Jean, a prisoner in the neighboring cell, has different ideas and despite himself, Flynn finds himself joining her daring escape. After rescuing her friend Mack, the three flee Civilis as Flynn pieces together the hours before his capture and finds himself drawn to an abandoned facility where a rift to another world opens at his nearing.

Together they will venture farther beyond the stars than humanity ever imagined, find others like them that will never belong, and tangle with forces both ancient and immortal. They stand alone, hated and scorned - and the last hope of making things right in a cosmos gone terribly wrong.




Outcasts of the World may not have had the most unique premise (some down and out characters discover they have the ability to travel between worlds) but I must admit I've never read about a stranger group of traveling companions. There's our main character Flynn, a feral looking conman with fur, pointed ears and deadly claws. Jean, a woman who can generate earthquakes by placing her hands upon the ground. Mack, with a power never quite explained and I won't tell you what little we do learn as that would be a spoiler, but for all his innocent exterior, he's one of the sharpest of the bunch. There's Chariska, a priestess who not only lost her faith but maybe never really had it to begin with. And Zaja, a blue skinned-girl who can't handle the cold though she comes from a frozen land.
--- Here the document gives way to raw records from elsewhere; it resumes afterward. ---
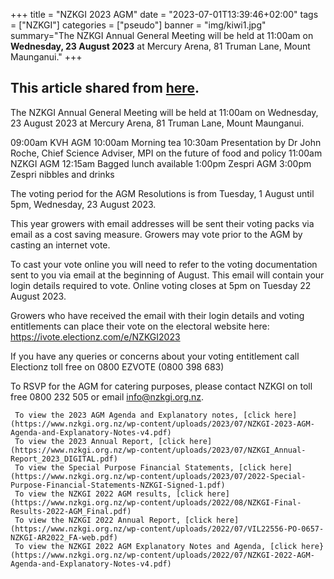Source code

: +++
title = "NZKGI 2023 AGM"
date = "2023-07-01T13:39:46+02:00"
tags = ["NZKGI"]
categories = ["pseudo"]
banner = "img/kiwi1.jpg"
summary="The NZKGI Annual General Meeting will be held at 11:00am on <b>Wednesday, 23 August 2023</b> at Mercury Arena, 81 Truman Lane, Mount Maunganui."
+++

## This article shared from [here](https://www.nzkgi.org.nz/agm-2023/#article).

The NZKGI Annual General Meeting will be held at 11:00am on Wednesday, 23 August 2023 at Mercury Arena, 81 Truman Lane, Mount Maunganui.

09:00am	KVH AGM
10:00am	Morning tea
10:30am	Presentation by Dr John Roche, Chief Science Adviser, MPI on the future of food and policy
11:00am	NZKGI AGM
12:15am	Bagged lunch available
1:00pm	Zespri AGM
3:00pm	Zespri nibbles and drinks
 

The voting period for the AGM Resolutions is from Tuesday, 1 August until 5pm, Wednesday, 23 August 2023.

This year growers with email addresses will be sent their voting packs via email as a cost saving measure. Growers may vote prior to the AGM by casting an internet vote.

To cast your vote online you will need to refer to the voting documentation sent to you via email at the beginning of August. This email will contain your login details required to vote. Online voting closes at 5pm on Tuesday 22 August 2023. 

Growers who have received the email with their login details and voting entitlements can place their vote on the electoral website here: https://ivote.electionz.com/e/NZKGI2023

If you have any queries or concerns about your voting entitlement call Electionz toll free on 0800 EZVOTE (0800 398 683)

To RSVP for the AGM for catering purposes, please contact NZKGI on toll free 0800 232 505 or email info@nzkgi.org.nz.

     To view the 2023 AGM Agenda and Explanatory notes, [click here](https://www.nzkgi.org.nz/wp-content/uploads/2023/07/NZKGI-2023-AGM- Agenda-and-Explanatory-Notes-v4.pdf)
     To view the 2023 Annual Report, [click here](https://www.nzkgi.org.nz/wp-content/uploads/2023/07/NZKGI_Annual-Report_2023_DIGITAL.pdf)
     To view the Special Purpose Financial Statements, [click here](https://www.nzkgi.org.nz/wp-content/uploads/2023/07/2022-Special-Purpose-Financial-Statements-NZKGI-Signed-1.pdf)
     To view the NZKGI 2022 AGM results, [click here](https://www.nzkgi.org.nz/wp-content/uploads/2022/08/NZKGI-Final-Results-2022-AGM_Final.pdf)
     To view the NZKGI 2022 Annual Report, [click here](https://www.nzkgi.org.nz/wp-content/uploads/2022/07/VIL22556-PO-0657-NZKGI-AR2022_FA-web.pdf)
     To view the NZKGI 2022 AGM Explanatory Notes and Agenda, [click here}(https://www.nzkgi.org.nz/wp-content/uploads/2022/07/NZKGI-2022-AGM-Agenda-and-Explanatory-Notes-v4.pdf)






   

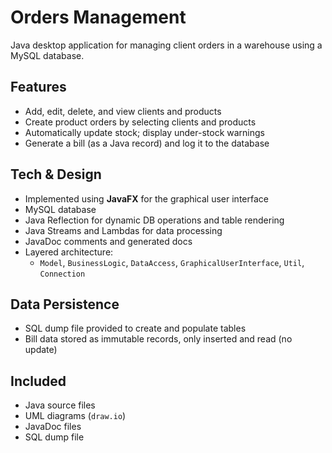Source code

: # Orders Management 

Java desktop application for managing client orders in a warehouse using a MySQL database.

## Features
- Add, edit, delete, and view clients and products 
- Create product orders by selecting clients and products
- Automatically update stock; display under-stock warnings
- Generate a bill (as a Java record) and log it to the database

## Tech & Design
- Implemented using **JavaFX** for the graphical user interface
- MySQL database 
- Java Reflection for dynamic DB operations and table rendering
- Java Streams and Lambdas for data processing
- JavaDoc comments and generated docs
- Layered architecture: 
  - `Model`, `BusinessLogic`, `DataAccess`, `GraphicalUserInterface`, `Util`, `Connection`

## Data Persistence
- SQL dump file provided to create and populate tables
- Bill data stored as immutable records, only inserted and read (no update)

## Included
- Java source files
- UML diagrams (`draw.io`)
- JavaDoc files
- SQL dump file
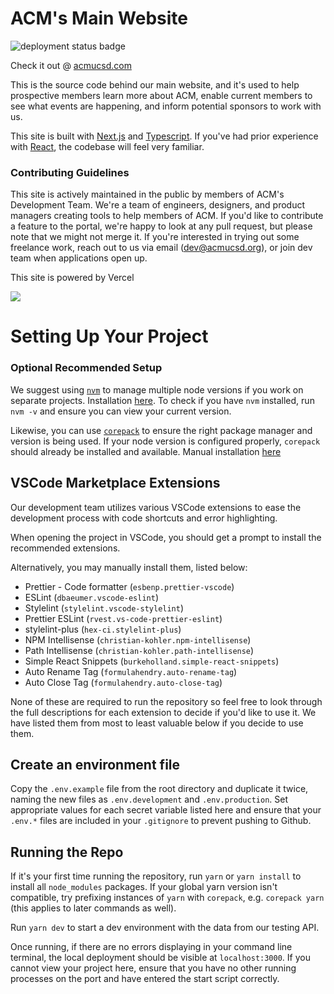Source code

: # ACM's Main Website
![deployment status badge](https://img.shields.io/github/deployments/acmucsd/main-website/Production?label=deployment&style=for-the-badge)

Check it out @ [acmucsd.com](https://acmucsd.com/)

This is the source code behind our main website, and it's used to help prospective members learn more about ACM, enable current members to see what events are happening, and inform potential sponsors to work with us.

This site is built with [Next.js](https://nextjs.org/) and [Typescript](https://www.typescriptlang.org/). If you've had prior experience with [React](http://reactjs.org/), the codebase will feel very familiar.

### Contributing Guidelines
This site is actively maintained in the public by members of ACM's Development Team. We're a team of engineers, designers, and product managers creating tools to help members of ACM. If you'd like to contribute a feature to the portal, we're happy to look at any pull request, but please note that we might not merge it. If you're interested in trying out some freelance work, reach out to us via email ([dev@acmucsd.org](mailto:dev@acmucsd.org)), or join dev team when applications open up.

This site is powered by Vercel

[<img src="./public/assets/vercel.svg">](https://vercel.com/?utm_source=acmucsd&utm_campaign=oss)


# Setting Up Your Project

### Optional Recommended Setup

We suggest using [`nvm`](https://github.com/nvm-sh/nvm) to manage multiple node versions if you work
on separate projects. Installation [here](https://github.com/nvm-sh/nvm#installing-and-updating). To
check if you have `nvm` installed, run `nvm -v` and ensure you can view your current version. 

Likewise, you can use [`corepack`](https://github.com/nodejs/corepack) to ensure the right package
manager and version is being used. If your node version is configured properly, `corepack` should
already be installed and available. Manual installation [here](https://nodejs.org/en/download/)

<!-- USING COREPACK IN CI:
run `corepack prepare -o` whenever changing the package manager version to update `.corepack.tgz`.
then, in CI, we can run `corepack hydrate .corepack.tgz` to load the appropriate package manager version.
-->

## VSCode Marketplace Extensions

Our development team utilizes various VSCode extensions to ease the development process with code
shortcuts and error highlighting.

When opening the project in VSCode, you should get a prompt to install the recommended extensions.

Alternatively, you may manually install them, listed below:

- Prettier - Code formatter (`esbenp.prettier-vscode`)
- ESLint (`dbaeumer.vscode-eslint`)
- Stylelint (`stylelint.vscode-stylelint`)
- Prettier ESLint (`rvest.vs-code-prettier-eslint`)
- stylelint-plus (`hex-ci.stylelint-plus`)
- NPM Intellisense (`christian-kohler.npm-intellisense`)
- Path Intellisense (`christian-kohler.path-intellisense`)
- Simple React Snippets (`burkeholland.simple-react-snippets`)
- Auto Rename Tag (`formulahendry.auto-rename-tag`)
- Auto Close Tag (`formulahendry.auto-close-tag`)

None of these are required to run the repository so feel free to look through the full descriptions
for each extension to decide if you'd like to use it. We have listed them from most to least
valuable below if you decide to use them.

## Create an environment file

Copy the `.env.example` file from the root directory and duplicate it twice, naming the new files as
`.env.development` and `.env.production`. Set appropriate values for each secret variable listed
here and ensure that your `.env.*` files are included in your `.gitignore` to prevent pushing to
Github.

## Running the Repo

If it's your first time running the repository, run `yarn` or `yarn install` to install all
`node_modules` packages. If your global yarn version isn't compatible, try prefixing instances of
`yarn` with `corepack`, e.g. `corepack yarn` (this applies to later commands as well).

Run `yarn dev` to start a dev environment with the data from our testing API.

Once running, if there are no errors displaying in your command line terminal, the local deployment
should be visible at `localhost:3000`. If you cannot view your project here, ensure that you have no
other running processes on the port and have entered the start script correctly.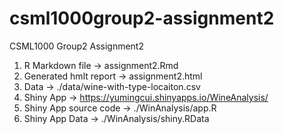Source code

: # csml1000group2-assignment2
CSML1000 Group2 Assignment2

1. R Markdown file -> assignment2.Rmd
2. Generated hmlt report -> assignment2.html
3. Data -> ./data/wine-with-type-locaiton.csv
4. Shiny App -> https://yumingcui.shinyapps.io/WineAnalysis/
5. Shiny App source code -> ./WinAnalysis/app.R
6. Shiny App Data -> ./WinAnalysis/shiny.RData

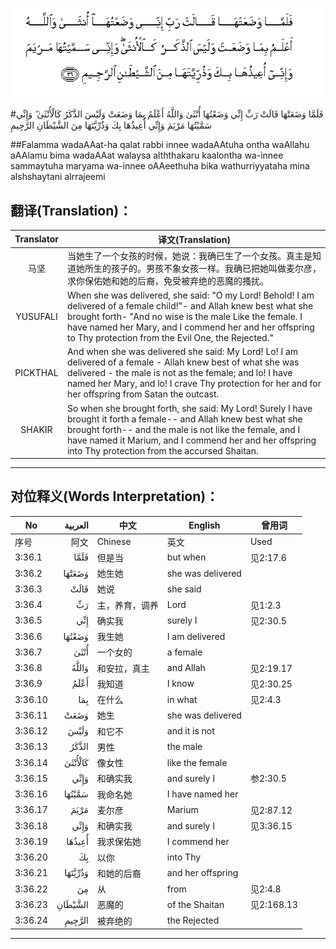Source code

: ![003:036](images/003_036.gif)

#فَلَمَّا وَضَعَتْهَا قَالَتْ رَبِّ إِنِّي وَضَعْتُهَا أُنْثَىٰ وَاللَّهُ أَعْلَمُ بِمَا وَضَعَتْ وَلَيْسَ الذَّكَرُ كَالْأُنْثَىٰ ۖ وَإِنِّي سَمَّيْتُهَا مَرْيَمَ وَإِنِّي أُعِيذُهَا بِكَ وَذُرِّيَّتَهَا مِنَ الشَّيْطَانِ الرَّجِيمِ 

##Falamma wadaAAat-ha qalat rabbi innee wadaAAtuha ontha waAllahu aAAlamu bima wadaAAat walaysa alththakaru kaalontha wa-innee sammaytuha maryama wa-innee oAAeethuha bika wathurriyyataha mina alshshaytani alrrajeemi 

## 翻译(Translation)：

| Translator | 译文(Translation)                                            |
| :--------: | ------------------------------------------------------------ |
|    马坚    | 当她生了一个女孩的时候，她说：我确已生了一个女孩。真主是知道她所生的孩子的。男孩不象女孩一样。我确已把她叫做麦尔彦，求你保佑她和她的后裔，免受被弃绝的恶魔的搔扰。 |
|  YUSUFALI  | When she was delivered, she said: "O my Lord! Behold! I am delivered of a female child!"- and Allah knew best what she brought forth- "And no wise is the male Like the female. I have named her Mary, and I commend her and her offspring to Thy protection from the Evil One, the Rejected." |
|  PICKTHAL  | And when she was delivered she said: My Lord! Lo! I am delivered of a female - Allah knew best of what she was delivered - the male is not as the female; and lo! I have named her Mary, and lo! I crave Thy protection for her and for her offspring from Satan the outcast. |
|   SHAKIR   | So when she brought forth, she said: My Lord! Surely I have brought it forth a female-- and Allah knew best what she brought forth-- and the male is not like the female, and I have named it Marium, and I commend her and her offspring into Thy protection from the accursed Shaitan. |

---

## 对位释义(Words Interpretation)：

| No   | العربية | 中文    | English | 曾用词 |
| ---- | ------: | ------- | ------- | ------ |
| 序号 |    阿文 | Chinese | 英文    | Used   |
| 3:36.1  | فَلَمَّا    | 但是当         | but when          | 见2:17.6   |
| 3:36.2  | وَضَعَتْهَا  | 她生她         | she was delivered |            |
| 3:36.3  | قَالَتْ    | 她说           | she said          |            |
| 3:36.4  | رَبِّ      | 主，养育，调养 | Lord              | 见1:2.3    |
| 3:36.5  | إِنِّي     | 确实我         | surely I          | 见2:30.5   |
| 3:36.6  | وَضَعْتُهَا  | 我生她         | I am delivered    |            |
| 3:36.7  | أُنْثَىٰ    | 一个女的       | a female          |            |
| 3:36.8  | وَاللَّهُ   | 和安拉，真主   | and Allah         | 见2:19.17  |
| 3:36.9  | أَعْلَمُ    | 我知道         | I know            | 见2:30.25  |
| 3:36.10 | بِمَا     | 在什么         | in what           | 见2:4.3    |
| 3:36.11 | وَضَعَتْ    | 她生           | she was delivered |            |
| 3:36.12 | وَلَيْسَ    | 和它不         | and it is not     |            |
| 3:36.13 | الذَّكَرُ   | 男性           | the male          |            |
| 3:36.14 | كَالْأُنْثَىٰ | 像女性         | like the female   |            |
| 3:36.15 | وَإِنِّي    | 和确实我       | and surely I      | 参2:30.5   |
| 3:36.16 | سَمَّيْتُهَا  | 我命名她       | I have named her  |            |
| 3:36.17 | مَرْيَمَ    | 麦尔彦         | Marium            | 见2:87.12  |
| 3:36.18 | وَإِنِّي    | 和确实我       | and surely I      | 见3:36.15  |
| 3:36.19 | أُعِيذُهَا  | 我求保佑她     | I commend her     |            |
| 3:36.20 | بِكَ      | 以你           | into Thy          |            |
| 3:36.21 | وَذُرِّيَّتَهَا | 和她的后裔     | and her offspring |            |
| 3:36.22 | مِنَ      | 从             | from              | 见2:4.8    |
| 3:36.23 | الشَّيْطَانِ | 恶魔的         | of the Shaitan    | 见2:168.13 |
| 3:36.24 | الرَّجِيمِ  | 被弃绝的       | the Rejected      |            |

---
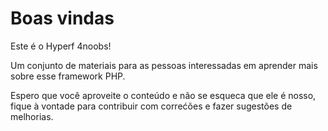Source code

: # Boas vindas

Este é o Hyperf 4noobs!

Um conjunto de materiais para as pessoas interessadas em aprender mais sobre esse framework PHP.

Espero que você aproveite o conteúdo e não se esqueca que ele é nosso, fique à vontade para contribuir com correćões e fazer sugestões de melhorias.
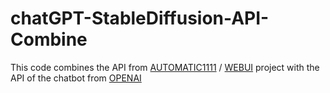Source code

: # chatGPT-StableDiffusion-API-Combine
This code combines the API from [AUTOMATIC1111](https://github.com/AUTOMATIC1111) / [WEBUI](https://github.com/AUTOMATIC1111/stable-diffusion-webui) project with the API of the chatbot from [OPENAI](https://openai.com/)
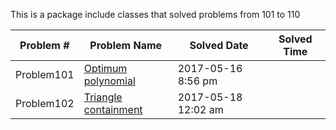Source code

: This is a package include classes that solved problems from 101 to 110


|   Problem #   | Problem Name  |  Solved Date  |  Solved Time  |
| ------------- | ------------- | ------------- | ------------- |
|   Problem101  | [Optimum polynomial](https://projecteuler.net/problem=101)  | 2017-05-16 8:56 pm |
|   Problem102  | [Triangle containment](https://projecteuler.net/problem=102)  | 2017-05-18 12:02 am |
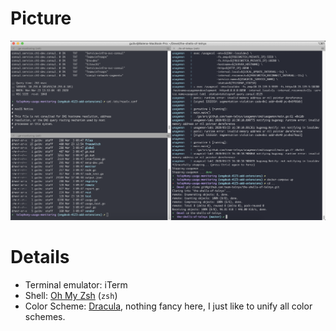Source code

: # Picture

![Screenshot](screenshot.png)

# Details

* Terminal emulator: iTerm
* Shell: [Oh My Zsh](https://ohmyz.sh) (`zsh`)
* Color Scheme: [Dracula](https://draculatheme.com), nothing fancy here, I just like to unify all color schemes.
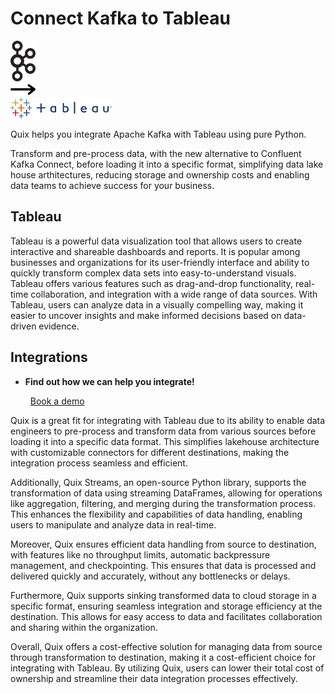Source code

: # Connect Kafka to Tableau

<div class="connect-images cards blog-grid-card" markdown>
<div>
<img src="../images/kafka_logo.png" width="40px" />
</div>
<div>
<img src="../images/arrow.svg" width="40px" />
</div>
<div>
<img src="./images/tableau_1.jpg" />
</div>
</div>

Quix helps you integrate Apache Kafka with Tableau using pure Python.

Transform and pre-process data, with the new alternative to Confluent Kafka Connect, before loading it into a specific format, simplifying data lake house arthitectures, reducing storage and ownership costs and enabling data teams to achieve success for your business.

## Tableau

Tableau is a powerful data visualization tool that allows users to create interactive and shareable dashboards and reports. It is popular among businesses and organizations for its user-friendly interface and ability to quickly transform complex data sets into easy-to-understand visuals. Tableau offers various features such as drag-and-drop functionality, real-time collaboration, and integration with a wide range of data sources. With Tableau, users can analyze data in a visually compelling way, making it easier to uncover insights and make informed decisions based on data-driven evidence.

## Integrations

<div class="grid cards" markdown>

- __Find out how we can help you integrate!__

    <a class="md-button md-button--primary" href="https://share.hsforms.com/1iW0TmZzKQMChk0lxd_tGiw4yjw2?__hstc=175542013.2303933fbd746c0ac86d9ccbe9bc9100.1728383268831.1729603416735.1729620918855.31&__hssc=175542013.1.1729620918855&__hsfp=2132701734" target="_blank" style="margin:.5rem;">Book a demo</a>

</div>


Quix is a great fit for integrating with Tableau due to its ability to enable data engineers to pre-process and transform data from various sources before loading it into a specific data format. This simplifies lakehouse architecture with customizable connectors for different destinations, making the integration process seamless and efficient.

Additionally, Quix Streams, an open-source Python library, supports the transformation of data using streaming DataFrames, allowing for operations like aggregation, filtering, and merging during the transformation process. This enhances the flexibility and capabilities of data handling, enabling users to manipulate and analyze data in real-time.

Moreover, Quix ensures efficient data handling from source to destination, with features like no throughput limits, automatic backpressure management, and checkpointing. This ensures that data is processed and delivered quickly and accurately, without any bottlenecks or delays.

Furthermore, Quix supports sinking transformed data to cloud storage in a specific format, ensuring seamless integration and storage efficiency at the destination. This allows for easy access to data and facilitates collaboration and sharing within the organization.

Overall, Quix offers a cost-effective solution for managing data from source through transformation to destination, making it a cost-efficient choice for integrating with Tableau. By utilizing Quix, users can lower their total cost of ownership and streamline their data integration processes effectively.

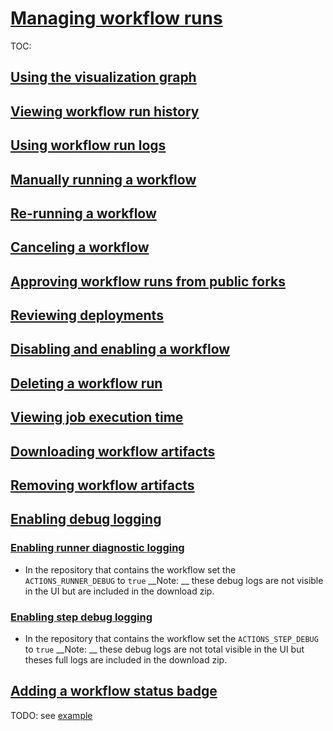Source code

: # [Managing workflow runs](https://docs.github.com/en/actions/managing-workflow-runs)
TOC:
## [Using the visualization graph](https://docs.github.com/en/actions/managing-workflow-runs/using-the-visualization-graph)
## [Viewing workflow run history](https://docs.github.com/en/actions/managing-workflow-runs/viewing-workflow-run-history)
## [Using workflow run logs](https://docs.github.com/en/actions/managing-workflow-runs/using-workflow-run-logs)
## [Manually running a workflow](https://docs.github.com/en/actions/managing-workflow-runs/manually-running-a-workflow)
## [Re-running a workflow](https://docs.github.com/en/actions/managing-workflow-runs/re-running-a-workflow)
## [Canceling a workflow](https://docs.github.com/en/actions/managing-workflow-runs/canceling-a-workflow)
## [Approving workflow runs from public forks](https://docs.github.com/en/actions/managing-workflow-runs/approving-workflow-runs-from-public-forks)
## [Reviewing deployments](https://docs.github.com/en/actions/managing-workflow-runs/reviewing-deployments)
## [Disabling and enabling a workflow](https://docs.github.com/en/actions/managing-workflow-runs/disabling-and-enabling-a-workflow)
## [Deleting a workflow run](https://docs.github.com/en/actions/managing-workflow-runs/deleting-a-workflow-run)
## [Viewing job execution time](https://docs.github.com/en/actions/managing-workflow-runs/viewing-job-execution-time)
## [Downloading workflow artifacts](https://docs.github.com/en/actions/managing-workflow-runs/downloading-workflow-artifacts)
## [Removing workflow artifacts](https://docs.github.com/en/actions/managing-workflow-runs/removing-workflow-artifacts)
## [Enabling debug logging](https://docs.github.com/en/actions/managing-workflow-runs/enabling-debug-logging)
### [Enabling runner diagnostic logging](https://docs.github.com/en/actions/managing-workflow-runs/enabling-debug-logging#enabling-runner-diagnostic-logging)
* In the repository that contains the workflow set the `ACTIONS_RUNNER_DEBUG` to `true`
__Note: __ these debug logs are not visible in the UI but are included in the download zip.
### [Enabling step debug logging](https://docs.github.com/en/actions/managing-workflow-runs/enabling-debug-logging#enabling-step-debug-logging)
* In the repository that contains the workflow set the `ACTIONS_STEP_DEBUG` to `true`
__Note: __ these debug logs are not total visible in the UI but theses full logs are included in the download zip.
## [Adding a workflow status badge](https://docs.github.com/en/actions/managing-workflow-runs/adding-a-workflow-status-badge)
TODO: see [example](https://dev.to/robdwaller/how-to-add-a-github-actions-badge-to-your-project-11ci)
It was the odd characters that kept me reading because I have to admit I had some trouble getting drawn into the story, I had to fight a little to keep going, though I can't put into words what it was that didn't draw me in. Perhaps it was the initial aimlessness of the characters. When Flynn discovers they can escape a post-apocalyptic Earth by opening portals between other worlds, they take the opportunity to run. They weren't trying to get somewhere or accomplish a goal, they were just trying to run away. At which point the story became a kind of sight-seeing tour of different worlds but without real purpose.

One thing that threw me off was when the author would give names to the places the characters were wandering through, though the characters themselves had not been told. I was sitting there wondering where I missed the part where we'd been told about the regions, or if Flynn et all had been there before, or were they still on Earth and as such they knew the names already...

But I got more drawn in once they got some direction and Poe was involved. A sword-wielding psychopathic albino Guardian, he certainly stirred things up a bit.

And there is more going on behind the scenes than meets the eye, and unravelling what that is, and what place our hapless characters play in the grand scheme of things kept me going to the end and is tempting me to continue with the series to see how things sort themselves out.

While this is clearly meant to be part of a series, haven't seen any news about the next book coming out anytime soon.